EXERCISE INPUTS: Begin
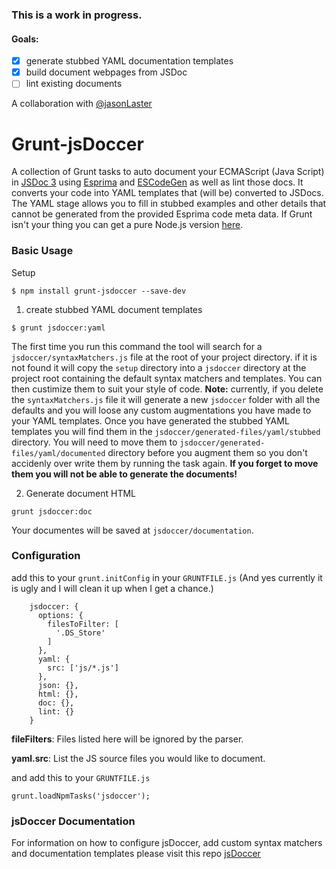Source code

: ### This is a work in progress.
#### Goals:
- [x] generate stubbed YAML documentation templates
- [x] build document webpages from JSDoc
- [ ] lint existing documents

A collaboration with [@jasonLaster](https://github.com/jasonLaster)

# Grunt-jsDoccer

A collection of Grunt tasks to auto document your ECMAScript (Java Script) in  [JSDoc 3](https://github.com/jsdoc3/jsdoc3.github.com) using [Esprima](http://esprima.org/) and [ESCodeGen](https://github.com/Constellation/escodegen) as well as lint those docs. It converts your code into YAML templates that (will be) converted to JSDocs. The YAML stage allows you to fill in stubbed examples and other details that cannot be generated from the provided Esprima code meta data. If Grunt isn't your thing you can get a pure Node.js version [here](https://github.com/ChetHarrison/jsdoccer).

### Basic Usage

Setup

```
$ npm install grunt-jsdoccer --save-dev
```


1) create stubbed YAML document templates

```
$ grunt jsdoccer:yaml
```

The first time you run this command the tool will search for a `jsdoccer/syntaxMatchers.js` file at the root of your project directory. if it is not found it will copy the `setup` directory into a `jsdoccer` directory at the project root containing the default syntax matchers and templates. You can then custimize them to suit your style of code. **Note:** currently, if you delete the `syntaxMatchers.js` file it will generate a new `jsdoccer` folder with all the defaults and you will loose any custom augmentations you have made to your YAML templates. Once you have generated the stubbed YAML templates you will find them in the `jsdoccer/generated-files/yaml/stubbed` directory. You will need to move them to `jsdoccer/generated-files/yaml/documented` directory before you augment them so you don't accidenly over write them by running the task again. **If you forget to move them you will not be able to generate the documents!**

2) Generate document HTML

```
grunt jsdoccer:doc
```

Your documentes will be saved at `jsdoccer/documentation`.

### Configuration

add this to your `grunt.initConfig` in your `GRUNTFILE.js` (And yes currently it is ugly and I will clean it up when I get a chance.)

```
    jsdoccer: {
      options: {
        filesToFilter: [
          '.DS_Store'
        ]
      },
      yaml: {
        src: ['js/*.js']
      },
      json: {},
      html: {},
      doc: {},
      lint: {}
    }
```
**fileFilters**: Files listed here will be ignored by the parser.

**yaml.src**: List the JS source files you would like to document.

and add this to your `GRUNTFILE.js`


```
grunt.loadNpmTasks('jsdoccer');
```


### jsDoccer Documentation

For information on how to configure jsDoccer, add custom syntax matchers and documentation templates please visit this repo [jsDoccer](https://github.com/ChetHarrison/jsdoccer)
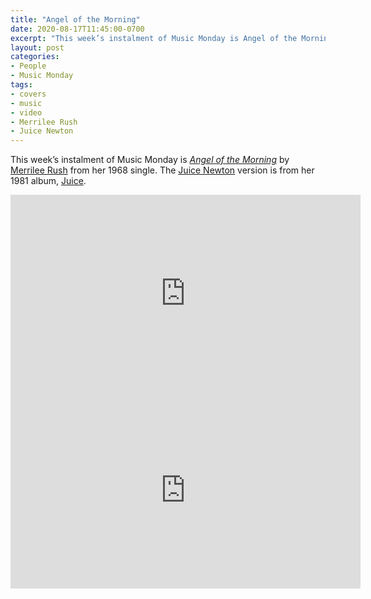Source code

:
 ```yaml
---
title: "Angel of the Morning"
date: 2020-08-17T11:45:00-0700
excerpt: "This week’s instalment of Music Monday is Angel of the Morning. The 1968 Merrilee Rush original and a 1981 cover by Juice Newton."
layout: post
categories:
- People
- Music Monday
tags:
- covers
- music
- video
- Merrilee Rush
- Juice Newton
---
```

This week’s instalment of Music Monday is [_Angel of the Morning_](https://en.wikipedia.org/wiki/Angel_of_the_Morning) by
[Merrilee Rush](https://en.wikipedia.org/wiki/Merrilee_Rush) from her 1968 single. The [Juice Newton](http://juicenewton.net/)
version is from her 1981 album, [Juice](https://en.wikipedia.org/wiki/Juice_(Juice_Newton_album)).

<div class="video-container">
<iframe width="560" height="315" src="https://www.youtube.com/embed/24rYz9QAvdQ" frameborder="0" allowfullscreen title="Video: Angel of the Morning by Merrilee Rush"></iframe>
</div>

<div class="video-container">
<iframe width="560" height="315" src="https://www.youtube.com/embed/HTzGMEfbnAw" frameborder="0" allowfullscreen title="Video: Angel of the Morning by Juice Newton"></iframe>
</div>
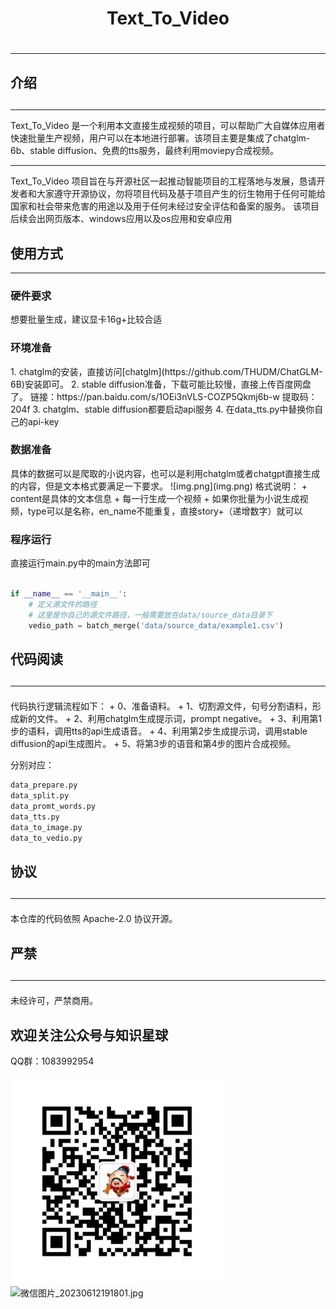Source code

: <center><h1>Text_To_Video </h1></center>
<h1><hr></h1>
<h2>介绍</h2>
<h2></h2><hr></h2>
Text_To_Video 是一个利用本文直接生成视频的项目，可以帮助广大自媒体应用者快速批量生产视频，用户可以在本地进行部署。该项目主要是集成了chatglm-6b、stable diffusion、免费的tts服务，最终利用moviepy合成视频。


<strong><hr></strong>

Text_To_Video 项目旨在与开源社区一起推动智能项目的工程落地与发展，恳请开发者和大家遵守开源协议，勿将项目代码及基于项目产生的衍生物用于任何可能给国家和社会带来危害的用途以及用于任何未经过安全评估和备案的服务。
该项目后续会出网页版本、windows应用以及os应用和安卓应用

<h2>使用方式</h2>
<strong><hr></strong>
<h3>硬件要求</h3>
想要批量生成，建议显卡16g+比较合适



<h3>环境准备</h3>
1. chatglm的安装，直接访问[chatglm](https://github.com/THUDM/ChatGLM-6B)安装即可。  
2. stable diffusion准备，下载可能比较慢，直接上传百度网盘了。  
链接：https://pan.baidu.com/s/1OEi3nVLS-COZP5Qkmj6b-w   
提取码：204f   
3. chatglm、stable diffusion都要启动api服务
4. 在data_tts.py中替换你自己的api-key

<h3>数据准备</h3>
具体的数据可以是爬取的小说内容，也可以是利用chatglm或者chatgpt直接生成的内容，但是文本格式要满足一下要求。
![img.png](img.png)  
格式说明：  
+ content是具体的文本信息
+ 每一行生成一个视频
+ 如果你批量为小说生成视频，type可以是名称，en_name不能重复，直接story+（递增数字）就可以


<h3>程序运行</h3>

直接运行main.py中的main方法即可

```python

if __name__ == '__main__':
    # 定义源文件的路径
    # 这里是你自己的源文件路径，一般需要放在data/source_data目录下
    vedio_path = batch_merge('data/source_data/example1.csv')
```


<h2>代码阅读</h2>
<h2><hr></h2>
代码执行逻辑流程如下：
+ 0、准备语料。
+ 1、切割源文件，句号分割语料，形成新的文件。
+ 2、利用chatglm生成提示词，prompt negative。
+ 3、利用第1步的语料，调用tts的api生成语音。
+ 4、利用第2步生成提示词，调用stable diffusion的api生成图片。
+ 5、将第3步的语音和第4步的图片合成视频。

分别对应：
```python
data_prepare.py
data_split.py
data_promt_words.py
data_tts.py
data_to_image.py
data_to_vedio.py
```

<h2>协议</h2>
<h2><hr></h2>
本仓库的代码依照 Apache-2.0 协议开源。
<h2>严禁</h2>
<h2><hr></h2>
未经许可，严禁商用。


<h2>欢迎关注公众号与知识星球</h2>QQ群：1083992954

![img_1.png](img_1.png)
![微信图片_20230612191801.jpg](..%2F..%2F..%2Ffile%2Fself%2Fimage%2F%E5%BE%AE%E4%BF%A1%E5%9B%BE%E7%89%87_20230612191801.jpg)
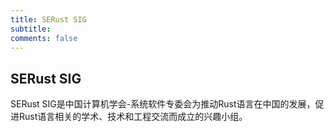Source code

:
 ```yaml
---
title: SERust SIG
subtitle: 
comments: false
---
```


## SERust SIG
SERust SIG是中国计算机学会-系统软件专委会为推动Rust语言在中国的发展，促进Rust语言相关的学术、技术和工程交流而成立的兴趣小组。


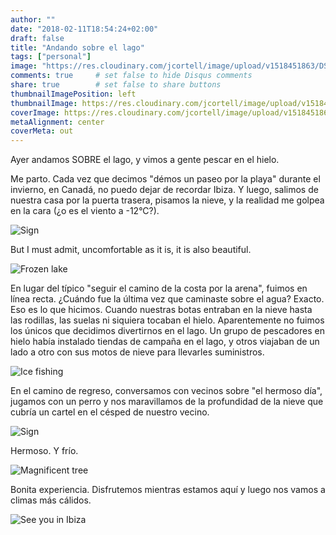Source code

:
 ```yaml
---
author: ""
date: "2018-02-11T18:54:24+02:00"
draft: false
title: "Andando sobre el lago"
tags: ["personal"]
image: "https://res.cloudinary.com/jcortell/image/upload/v1518451863/DSC_0568_ehnf6c.jpg"
comments: true     # set false to hide Disqus comments
share: true        # set false to share buttons
thumbnailImagePosition: left
thumbnailImage: https://res.cloudinary.com/jcortell/image/upload/v1518451863/DSC_0568_ehnf6c.jpg
coverImage: https://res.cloudinary.com/jcortell/image/upload/v1518451863/DSC_0568_ehnf6c.jpg
metaAlignment: center
coverMeta: out
---
```


Ayer andamos SOBRE el lago, y vimos a gente pescar en el hielo.

<!--more-->

Me parto. Cada vez que decimos "démos un paseo por la playa" durante el invierno, en Canadá, no puedo dejar de recordar Ibiza. Y luego, salimos de nuestra casa por la puerta trasera, pisamos la nieve, y la realidad me golpea en la cara (¿o es el viento a -12°C?).

![Sign](https://res.cloudinary.com/jcortell/image/upload/v1518451873/DSC_0566_ugjvrd.jpg) 

But I must admit, uncomfortable as it is, it is also beautiful.

![Frozen lake](https://res.cloudinary.com/jcortell/image/upload/v1518451872/DSC_0563_xjf6ct.jpg) 

En lugar del típico "seguir el camino de la costa por la arena", fuimos en línea recta. ¿Cuándo fue la última vez que caminaste sobre el agua? Exacto. Eso es lo que hicimos. Cuando nuestras botas entraban en la nieve hasta las rodillas, las suelas ni siquiera tocaban el hielo. Aparentemente no fuimos los únicos que decidimos divertirnos en el lago. Un grupo de pescadores en hielo había instalado tiendas de campaña en el lago, y otros viajaban de un lado a otro con sus motos de nieve para llevarles suministros.

![Ice fishing](https://res.cloudinary.com/jcortell/image/upload/v1518451917/DSC_0573_msqute.jpg) 

En el camino de regreso, conversamos con vecinos sobre "el hermoso día", jugamos con un perro y nos maravillamos de la profundidad de la nieve que cubría un cartel en el césped de nuestro vecino.

![Sign](https://res.cloudinary.com/jcortell/image/upload/v1518451876/DSC_0592_wopbhl.jpg) 

Hermoso. Y frío.

![Magnificent tree](https://res.cloudinary.com/jcortell/image/upload/v1518451876/DSC_0581_iqwhdq.jpg) 

Bonita experiencia. Disfrutemos mientras estamos aquí y luego nos vamos a climas más cálidos.

![See you in Ibiza](https://res.cloudinary.com/jcortell/image/upload/v1518451873/DSC_0561_fg6esm.jpg) 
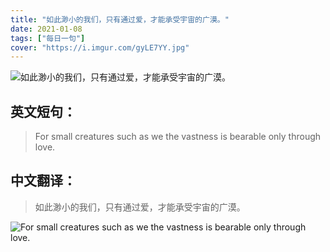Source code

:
 ```yaml
---
title: "如此渺小的我们，只有通过爱，才能承受宇宙的广漠。"
date: 2021-01-08
tags: ["每日一句"]
cover: "https://i.imgur.com/gyLE7YY.jpg"
---
```


![如此渺小的我们，只有通过爱，才能承受宇宙的广漠。](https://i.imgur.com/mLkppAU.jpg)

## 英文短句：
> For small creatures such as we the vastness is bearable only through love.

<!--more-->

## 中文翻译：
> 如此渺小的我们，只有通过爱，才能承受宇宙的广漠。

![For small creatures such as we the vastness is bearable only through love.](https://i.imgur.com/hLGGgU1.jpg)

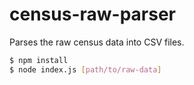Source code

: # census-raw-parser

Parses the raw census data into CSV files.

```bash
$ npm install
$ node index.js [path/to/raw-data]
```
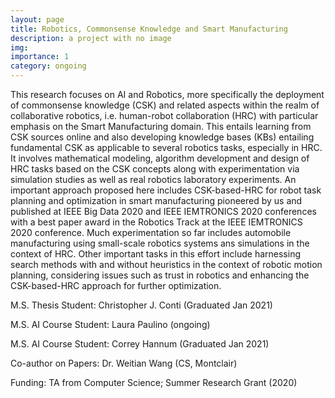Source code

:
 ```yaml
---
layout: page
title: Robotics, Commonsense Knowledge and Smart Manufacturing
description: a project with no image
img:
importance: 1
category: ongoing
---
```


This research focuses on AI and Robotics, more specifically the deployment of commonsense knowledge (CSK) and related aspects within the realm of collaborative robotics, i.e. human-robot collaboration (HRC) with particular emphasis on the Smart Manufacturing domain. This entails learning from CSK sources online and also developing knowledge bases (KBs) entailing fundamental CSK as applicable to several robotics tasks, especially in HRC. It involves mathematical modeling, algorithm development and design of HRC tasks based on the CSK concepts along with experimentation via simulation studies as well as real robotics laboratory experiments. An important approach proposed here includes CSK-based-HRC for robot task planning and optimization in smart manufacturing pioneered by us and published at IEEE Big Data 2020 and IEEE IEMTRONICS 2020 conferences with a best paper award in the Robotics Track at the IEEE IEMTRONICS 2020 conference. Much experimentation so far includes automobile manufacturing using small-scale robotics systems ans simulations in the context of HRC. Other important tasks in this effort include harnessing search methods with and without heuristics in the context of robotic motion planning, considering issues such as trust in robotics and enhancing the CSK-based-HRC approach for further optimization.


M.S. Thesis Student: Christopher J. Conti (Graduated Jan 2021)


M.S. AI Course Student: Laura Paulino (ongoing)


M.S. AI Course Student: Correy Hannum (Graduated Jan 2021)


Co-author on Papers: Dr. Weitian Wang (CS, Montclair)

Funding: TA from Computer Science; Summer Research Grant (2020)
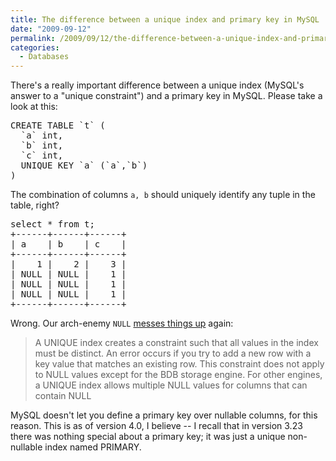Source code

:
 ```yaml
---
title: The difference between a unique index and primary key in MySQL
date: "2009-09-12"
permalink: /2009/09/12/the-difference-between-a-unique-index-and-primary-key-in-mysql/
categories:
  - Databases
---
```

There's a really important difference between a unique index (MySQL's answer to a "unique constraint") and a primary key in MySQL. Please take a look at this:

<pre>CREATE TABLE `t` (
  `a` int,
  `b` int,
  `c` int,
  UNIQUE KEY `a` (`a`,`b`)
)</pre> 
The combination of columns `a, b` should uniquely identify any tuple in the table, right?

<pre>select * from t;
+------+------+------+
| a    | b    | c    |
+------+------+------+
|    1 |    2 |    3 | 
| NULL | NULL |    1 | 
| NULL | NULL |    1 | 
| NULL | NULL |    1 | 
+------+------+------+
</pre> 
Wrong. Our arch-enemy `NULL` [messes things up][1] again:

<blockquote cite="http://dev.mysql.com/doc/en/create-index.html">
  <p>
    A UNIQUE index creates a constraint such that all values in the index must be distinct. An error occurs if you try to add a new row with a key value that matches an existing row. This constraint does not apply to NULL values except for the BDB storage engine. For other engines, a UNIQUE index allows multiple NULL values for columns that can contain NULL
  </p>
</blockquote>

MySQL doesn't let you define a primary key over nullable columns, for this reason. This is as of version 4.0, I believe -- I recall that in version 3.23 there was nothing special about a primary key; it was just a unique non-nullable index named PRIMARY.

 [1]: http://dev.mysql.com/doc/en/create-index.html
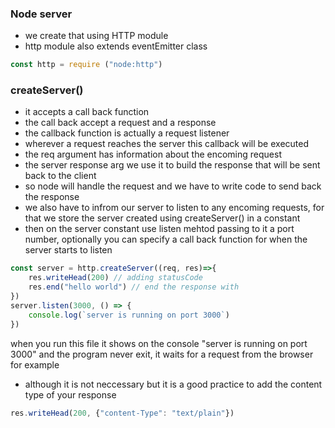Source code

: ### Node server
- we create that using HTTP module
- http module also extends eventEmitter class
```js
const http = require ("node:http")
```
### createServer()
- it accepts a call back function
- the call back accept a request and a response
- the callback function is actually a request listener
- wherever a request reaches the server this callback will be executed
- the req argument has information about the encoming request
- the server response arg we use it to build the response that will be sent back to the client
- so node will handle the request and we have to write code to send back the response
- we also have to infrom our server to listen to any encoming requests, for that we store the server created using createServer() in a constant
- then on the server constant use listen mehtod passing to it a port number, optionally you can specify a call back function for when the server starts to listen
```js
const server = http.createServer((req, res)=>{
    res.writeHead(200) // adding statusCode
    res.end("hello world") // end the response with
})
server.listen(3000, () => {
    console.log(`server is running on port 3000`)
})
```
when you run this file it shows on the console "server is running on port 3000" and the program never exit, it waits for a request from the browser for example
- although it is not neccessary but it is a good practice to add the content type of your response
```js
res.writeHead(200, {"content-Type": "text/plain"})
```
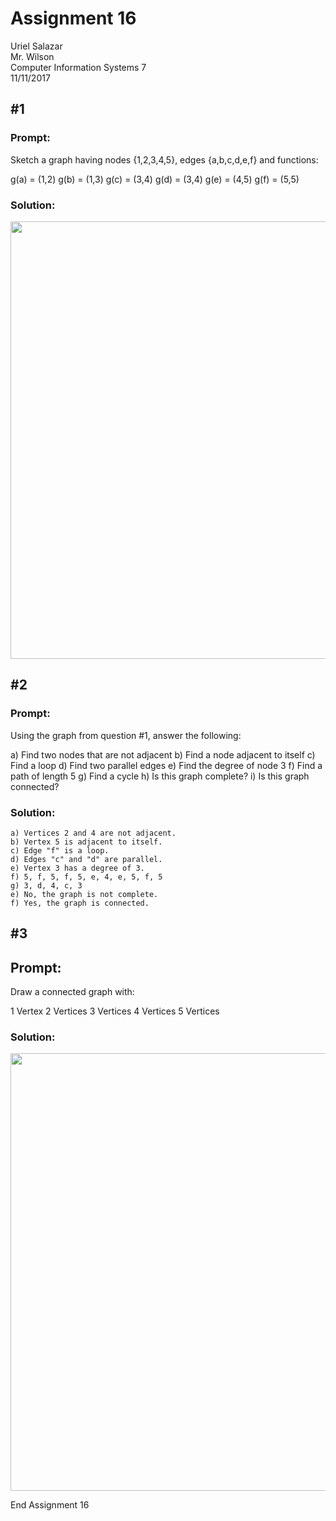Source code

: # Assignment 16

Uriel Salazar  
Mr. Wilson  
Computer Information Systems 7  
11/11/2017

## &#35;1

### Prompt:

Sketch a graph having nodes {1,2,3,4,5}, edges {a,b,c,d,e,f} and functions:

g(a) = (1,2)
g(b) = (1,3)
g(c) = (3,4)
g(d) = (3,4)
g(e) = (4,5)
g(f) = (5,5)

### Solution:

<img src="https://i.imgur.com/ZoSHyn7.png" width="700" />

## &#35;2

### Prompt:

Using the graph from question #1, answer the following:	
	
a) Find two nodes that are not adjacent
b) Find a node adjacent to itself
c) Find a loop
d) Find two parallel edges
e) Find the degree of node 3
f) Find a path of length 5
g) Find a cycle
h) Is this graph complete?
i) Is this graph connected?
    
### Solution:

```
a) Vertices 2 and 4 are not adjacent.
b) Vertex 5 is adjacent to itself.
c) Edge "f" is a loop.
d) Edges "c" and "d" are parallel.
e) Vertex 3 has a degree of 3.
f) 5, f, 5, f, 5, e, 4, e, 5, f, 5
g) 3, d, 4, c, 3
e) No, the graph is not complete.
f) Yes, the graph is connected.
```

## &#35;3

## Prompt:

Draw a connected graph with:

1 Vertex
2 Vertices
3 Vertices
4 Vertices
5 Vertices

### Solution:

<img src="https://i.imgur.com/XUziWep.png" width="700" />

End Assignment 16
EXERCISE INPUTS: End
DIRECTIONS> Look through the entries. Copy out each line with "Vertex" in it.

OUTPUT FOR THIS TASK>
b) Vertex 5 is adjacent to itself.
e) Vertex 3 has a degree of 3.
1 Vertex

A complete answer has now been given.